**Stored data**
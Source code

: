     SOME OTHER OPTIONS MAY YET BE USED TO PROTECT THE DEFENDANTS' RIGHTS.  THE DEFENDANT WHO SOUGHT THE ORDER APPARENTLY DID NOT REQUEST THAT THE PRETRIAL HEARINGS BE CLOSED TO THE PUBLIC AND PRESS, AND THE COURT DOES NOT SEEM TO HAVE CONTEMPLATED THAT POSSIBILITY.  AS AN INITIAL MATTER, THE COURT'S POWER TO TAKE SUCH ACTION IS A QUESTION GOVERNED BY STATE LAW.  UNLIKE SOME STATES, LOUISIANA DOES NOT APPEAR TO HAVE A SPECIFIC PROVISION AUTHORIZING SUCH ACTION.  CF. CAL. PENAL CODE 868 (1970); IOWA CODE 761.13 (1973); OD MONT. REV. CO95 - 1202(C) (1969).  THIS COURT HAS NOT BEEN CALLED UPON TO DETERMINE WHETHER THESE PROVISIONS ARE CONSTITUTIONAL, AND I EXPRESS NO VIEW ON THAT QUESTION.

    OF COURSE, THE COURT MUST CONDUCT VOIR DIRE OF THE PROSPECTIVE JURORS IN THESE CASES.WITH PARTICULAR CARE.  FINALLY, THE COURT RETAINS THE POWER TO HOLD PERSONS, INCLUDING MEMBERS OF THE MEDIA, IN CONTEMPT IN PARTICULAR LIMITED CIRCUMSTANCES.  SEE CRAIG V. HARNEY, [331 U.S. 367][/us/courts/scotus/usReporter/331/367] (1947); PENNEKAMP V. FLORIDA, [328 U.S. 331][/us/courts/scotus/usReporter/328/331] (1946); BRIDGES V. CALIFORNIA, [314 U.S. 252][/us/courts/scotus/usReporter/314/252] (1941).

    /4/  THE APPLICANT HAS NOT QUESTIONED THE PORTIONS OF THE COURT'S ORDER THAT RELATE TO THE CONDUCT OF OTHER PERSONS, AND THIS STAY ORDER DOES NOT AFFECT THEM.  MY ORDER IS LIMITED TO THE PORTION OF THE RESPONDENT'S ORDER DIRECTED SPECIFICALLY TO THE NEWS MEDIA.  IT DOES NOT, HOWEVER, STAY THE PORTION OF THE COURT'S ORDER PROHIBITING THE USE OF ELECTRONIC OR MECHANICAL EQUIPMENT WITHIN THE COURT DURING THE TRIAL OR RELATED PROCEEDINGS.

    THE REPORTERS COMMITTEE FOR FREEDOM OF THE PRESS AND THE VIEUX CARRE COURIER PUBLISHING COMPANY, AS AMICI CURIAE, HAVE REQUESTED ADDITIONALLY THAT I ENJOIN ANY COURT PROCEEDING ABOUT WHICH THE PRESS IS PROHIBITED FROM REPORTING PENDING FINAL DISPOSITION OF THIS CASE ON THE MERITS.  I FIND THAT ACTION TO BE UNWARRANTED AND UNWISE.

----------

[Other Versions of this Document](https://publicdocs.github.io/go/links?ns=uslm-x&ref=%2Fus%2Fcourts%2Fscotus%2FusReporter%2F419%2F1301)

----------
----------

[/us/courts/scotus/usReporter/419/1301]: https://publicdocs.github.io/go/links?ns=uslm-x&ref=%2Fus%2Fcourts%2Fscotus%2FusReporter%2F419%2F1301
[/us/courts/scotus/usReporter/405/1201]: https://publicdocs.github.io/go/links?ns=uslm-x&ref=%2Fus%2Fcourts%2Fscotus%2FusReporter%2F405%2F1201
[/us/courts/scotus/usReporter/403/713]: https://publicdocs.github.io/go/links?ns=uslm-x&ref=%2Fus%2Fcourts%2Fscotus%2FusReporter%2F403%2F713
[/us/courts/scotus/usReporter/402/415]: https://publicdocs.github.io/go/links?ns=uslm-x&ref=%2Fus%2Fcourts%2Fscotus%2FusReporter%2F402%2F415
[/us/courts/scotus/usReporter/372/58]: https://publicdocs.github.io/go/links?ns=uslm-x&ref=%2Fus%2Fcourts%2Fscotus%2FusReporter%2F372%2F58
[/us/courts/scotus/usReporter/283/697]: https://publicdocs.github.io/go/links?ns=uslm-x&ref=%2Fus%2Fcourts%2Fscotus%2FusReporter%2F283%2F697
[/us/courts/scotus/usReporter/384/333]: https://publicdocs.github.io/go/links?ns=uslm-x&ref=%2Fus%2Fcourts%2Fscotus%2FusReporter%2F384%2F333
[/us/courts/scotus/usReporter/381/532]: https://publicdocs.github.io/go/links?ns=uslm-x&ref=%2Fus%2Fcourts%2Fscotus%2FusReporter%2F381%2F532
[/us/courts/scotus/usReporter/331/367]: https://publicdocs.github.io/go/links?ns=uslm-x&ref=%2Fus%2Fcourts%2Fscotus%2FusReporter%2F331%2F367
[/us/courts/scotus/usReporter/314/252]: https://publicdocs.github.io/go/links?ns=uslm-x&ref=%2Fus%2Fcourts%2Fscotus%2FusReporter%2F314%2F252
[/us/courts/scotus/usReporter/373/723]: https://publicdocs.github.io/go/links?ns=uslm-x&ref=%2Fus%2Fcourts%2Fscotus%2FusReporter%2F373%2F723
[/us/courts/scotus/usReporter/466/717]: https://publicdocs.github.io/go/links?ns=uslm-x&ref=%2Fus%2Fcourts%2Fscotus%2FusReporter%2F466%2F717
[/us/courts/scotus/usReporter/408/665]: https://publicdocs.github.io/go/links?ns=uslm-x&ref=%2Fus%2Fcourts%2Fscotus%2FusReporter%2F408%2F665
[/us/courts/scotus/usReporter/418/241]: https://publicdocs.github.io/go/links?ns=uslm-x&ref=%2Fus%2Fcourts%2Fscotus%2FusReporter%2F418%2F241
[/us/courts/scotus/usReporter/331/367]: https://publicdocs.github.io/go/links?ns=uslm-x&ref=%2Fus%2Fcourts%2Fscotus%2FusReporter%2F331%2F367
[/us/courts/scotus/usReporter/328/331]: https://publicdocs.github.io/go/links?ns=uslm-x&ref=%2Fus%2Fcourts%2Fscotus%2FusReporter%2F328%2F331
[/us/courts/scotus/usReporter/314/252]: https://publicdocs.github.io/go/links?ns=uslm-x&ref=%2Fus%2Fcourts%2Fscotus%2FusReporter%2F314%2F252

...

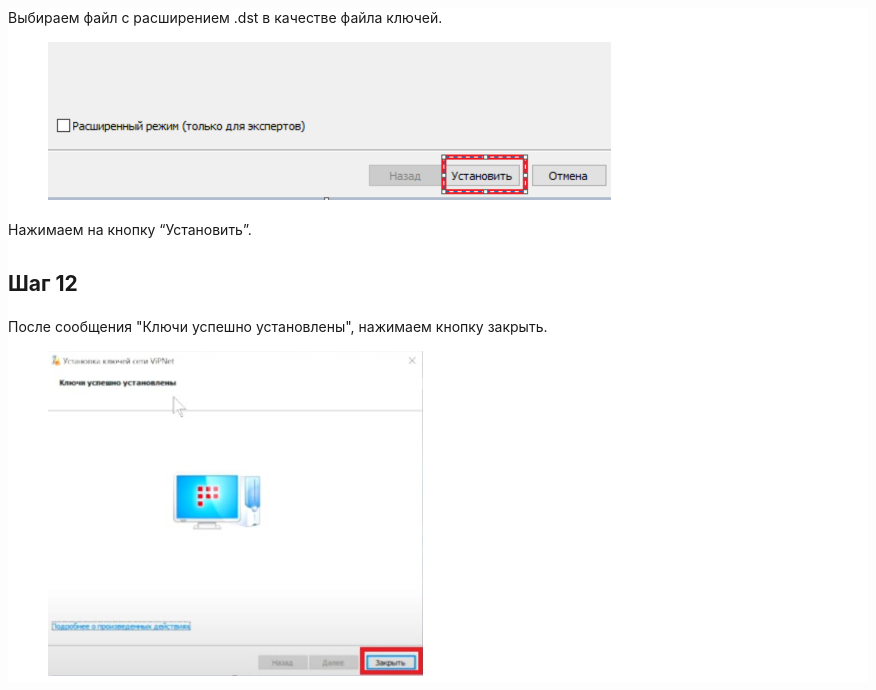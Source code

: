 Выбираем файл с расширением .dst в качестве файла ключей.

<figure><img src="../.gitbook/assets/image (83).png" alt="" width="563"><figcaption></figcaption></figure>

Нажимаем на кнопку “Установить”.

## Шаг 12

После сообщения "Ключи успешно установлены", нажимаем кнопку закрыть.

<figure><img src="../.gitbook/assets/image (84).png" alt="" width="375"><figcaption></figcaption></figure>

**What is needed**
Find all the lines containing "figure" in the material, then copy them.

**Written response**
<figure><img src="../.gitbook/assets/image (83).png" alt="" width="563"><figcaption></figcaption></figure>
<figure><img src="../.gitbook/assets/image (84).png" alt="" width="375"><figcaption></figcaption></figure>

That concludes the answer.